--- Record excerpts ---

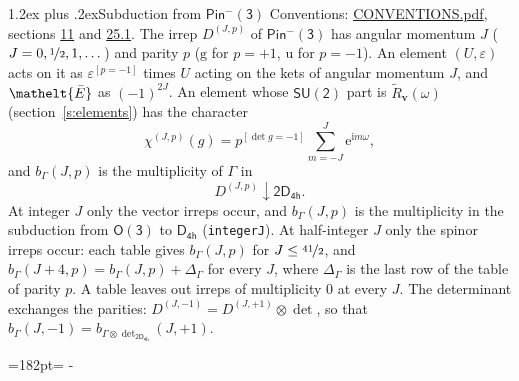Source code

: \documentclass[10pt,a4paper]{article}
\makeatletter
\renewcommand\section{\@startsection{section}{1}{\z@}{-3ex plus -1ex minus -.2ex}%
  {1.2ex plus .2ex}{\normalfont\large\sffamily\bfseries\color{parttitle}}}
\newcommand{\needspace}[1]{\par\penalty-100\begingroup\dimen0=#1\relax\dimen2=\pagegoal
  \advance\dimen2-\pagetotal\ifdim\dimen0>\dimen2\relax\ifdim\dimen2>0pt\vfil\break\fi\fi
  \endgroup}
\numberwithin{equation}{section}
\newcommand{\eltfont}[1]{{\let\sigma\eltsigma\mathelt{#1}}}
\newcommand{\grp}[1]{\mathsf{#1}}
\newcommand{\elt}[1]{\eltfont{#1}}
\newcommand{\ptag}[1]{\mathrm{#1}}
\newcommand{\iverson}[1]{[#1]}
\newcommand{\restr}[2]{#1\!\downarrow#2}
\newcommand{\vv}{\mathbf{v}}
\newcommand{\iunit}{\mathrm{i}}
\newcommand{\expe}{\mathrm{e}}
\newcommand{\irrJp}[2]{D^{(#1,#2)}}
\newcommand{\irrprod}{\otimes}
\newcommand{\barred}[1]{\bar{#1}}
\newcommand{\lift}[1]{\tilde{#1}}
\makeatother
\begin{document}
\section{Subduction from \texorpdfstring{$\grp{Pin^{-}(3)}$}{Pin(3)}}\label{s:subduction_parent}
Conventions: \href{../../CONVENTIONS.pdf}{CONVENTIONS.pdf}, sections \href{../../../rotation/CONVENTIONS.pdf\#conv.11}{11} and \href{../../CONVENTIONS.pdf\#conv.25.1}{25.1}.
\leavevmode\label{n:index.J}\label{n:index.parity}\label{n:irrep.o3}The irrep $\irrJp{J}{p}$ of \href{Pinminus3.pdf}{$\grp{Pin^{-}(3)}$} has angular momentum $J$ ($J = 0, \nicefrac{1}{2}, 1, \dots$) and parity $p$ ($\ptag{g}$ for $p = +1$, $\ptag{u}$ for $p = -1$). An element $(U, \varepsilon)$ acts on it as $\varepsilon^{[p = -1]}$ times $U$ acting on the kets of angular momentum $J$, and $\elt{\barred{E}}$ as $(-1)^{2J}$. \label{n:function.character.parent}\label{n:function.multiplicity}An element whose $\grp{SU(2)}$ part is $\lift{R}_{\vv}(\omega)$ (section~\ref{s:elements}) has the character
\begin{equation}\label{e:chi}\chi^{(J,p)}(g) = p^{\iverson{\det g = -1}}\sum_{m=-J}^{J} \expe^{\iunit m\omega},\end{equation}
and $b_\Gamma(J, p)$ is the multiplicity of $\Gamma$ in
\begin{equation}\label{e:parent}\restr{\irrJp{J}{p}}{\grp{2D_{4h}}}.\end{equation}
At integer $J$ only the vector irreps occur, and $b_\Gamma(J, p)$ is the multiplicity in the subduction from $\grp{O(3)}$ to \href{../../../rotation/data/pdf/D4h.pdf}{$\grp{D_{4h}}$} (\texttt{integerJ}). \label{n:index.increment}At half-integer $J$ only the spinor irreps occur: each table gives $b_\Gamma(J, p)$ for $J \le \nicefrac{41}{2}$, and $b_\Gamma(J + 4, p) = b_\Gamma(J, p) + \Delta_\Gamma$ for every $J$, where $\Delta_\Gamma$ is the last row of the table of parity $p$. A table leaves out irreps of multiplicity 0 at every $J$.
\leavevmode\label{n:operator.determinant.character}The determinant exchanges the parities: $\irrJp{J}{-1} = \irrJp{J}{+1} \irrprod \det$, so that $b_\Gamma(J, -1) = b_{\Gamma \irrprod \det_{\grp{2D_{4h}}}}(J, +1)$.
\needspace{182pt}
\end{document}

---
--- Record excerpts ---

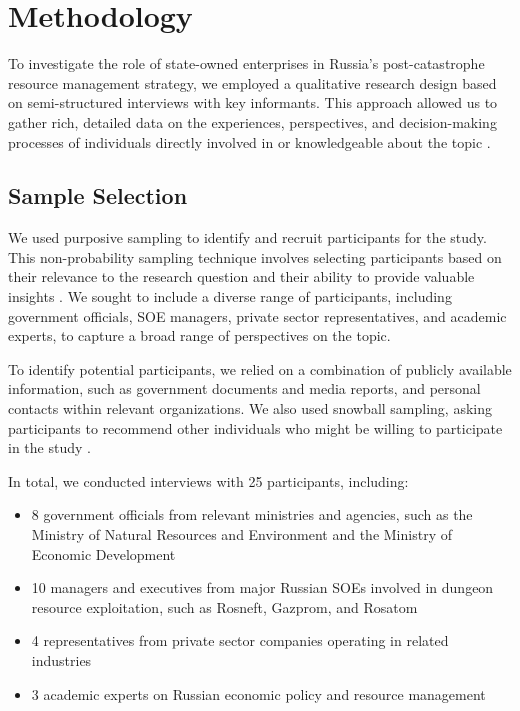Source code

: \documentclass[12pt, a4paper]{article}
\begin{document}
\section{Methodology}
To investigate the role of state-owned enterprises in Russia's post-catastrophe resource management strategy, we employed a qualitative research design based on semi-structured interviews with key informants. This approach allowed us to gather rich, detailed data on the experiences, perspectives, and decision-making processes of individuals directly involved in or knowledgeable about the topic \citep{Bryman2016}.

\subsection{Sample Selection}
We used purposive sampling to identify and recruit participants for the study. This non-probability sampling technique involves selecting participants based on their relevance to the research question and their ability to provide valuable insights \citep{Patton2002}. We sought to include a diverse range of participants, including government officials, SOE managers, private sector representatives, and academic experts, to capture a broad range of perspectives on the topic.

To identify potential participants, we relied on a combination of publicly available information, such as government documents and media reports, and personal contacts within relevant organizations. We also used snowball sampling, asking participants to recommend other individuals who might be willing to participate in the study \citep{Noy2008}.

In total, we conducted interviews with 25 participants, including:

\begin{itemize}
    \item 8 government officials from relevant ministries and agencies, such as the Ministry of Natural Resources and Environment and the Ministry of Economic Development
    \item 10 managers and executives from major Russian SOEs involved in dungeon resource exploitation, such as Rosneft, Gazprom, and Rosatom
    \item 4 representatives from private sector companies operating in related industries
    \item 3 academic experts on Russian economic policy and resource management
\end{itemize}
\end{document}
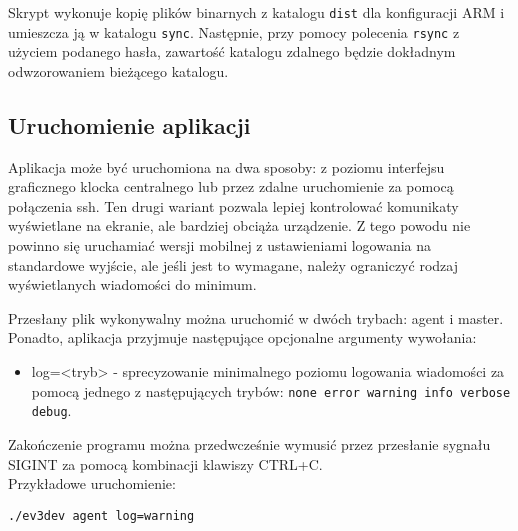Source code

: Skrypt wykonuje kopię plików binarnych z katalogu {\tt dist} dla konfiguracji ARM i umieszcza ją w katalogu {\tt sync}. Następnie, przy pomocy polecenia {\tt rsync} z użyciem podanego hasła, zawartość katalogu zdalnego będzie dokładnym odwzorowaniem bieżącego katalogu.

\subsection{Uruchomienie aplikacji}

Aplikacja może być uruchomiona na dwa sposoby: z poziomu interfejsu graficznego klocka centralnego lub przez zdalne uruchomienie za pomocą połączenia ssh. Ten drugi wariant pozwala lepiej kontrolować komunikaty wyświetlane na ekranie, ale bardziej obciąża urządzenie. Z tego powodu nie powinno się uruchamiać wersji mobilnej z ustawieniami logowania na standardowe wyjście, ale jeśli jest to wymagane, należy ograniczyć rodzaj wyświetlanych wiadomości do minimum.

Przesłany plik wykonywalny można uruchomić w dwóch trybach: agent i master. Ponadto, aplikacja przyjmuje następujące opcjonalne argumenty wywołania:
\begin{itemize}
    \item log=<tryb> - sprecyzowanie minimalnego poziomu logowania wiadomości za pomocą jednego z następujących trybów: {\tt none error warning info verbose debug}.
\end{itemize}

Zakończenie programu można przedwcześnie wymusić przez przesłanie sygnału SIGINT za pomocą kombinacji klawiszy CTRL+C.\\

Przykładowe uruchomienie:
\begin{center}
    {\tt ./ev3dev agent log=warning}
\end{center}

---

Lines containing the word "equation": copy every one of them from the records above.

[Answer space]
\numberwithin{equation}{section}
\begin{equation}\label{e:chi}\chi^{(J,p)}(g) = p^{\iverson{\det g = -1}}\sum_{m=-J}^{J} \expe^{\iunit m\omega},\end{equation}
\begin{equation}\label{e:parent}\restr{\irrJp{J}{p}}{\grp{2D_{4h}}}.\end{equation}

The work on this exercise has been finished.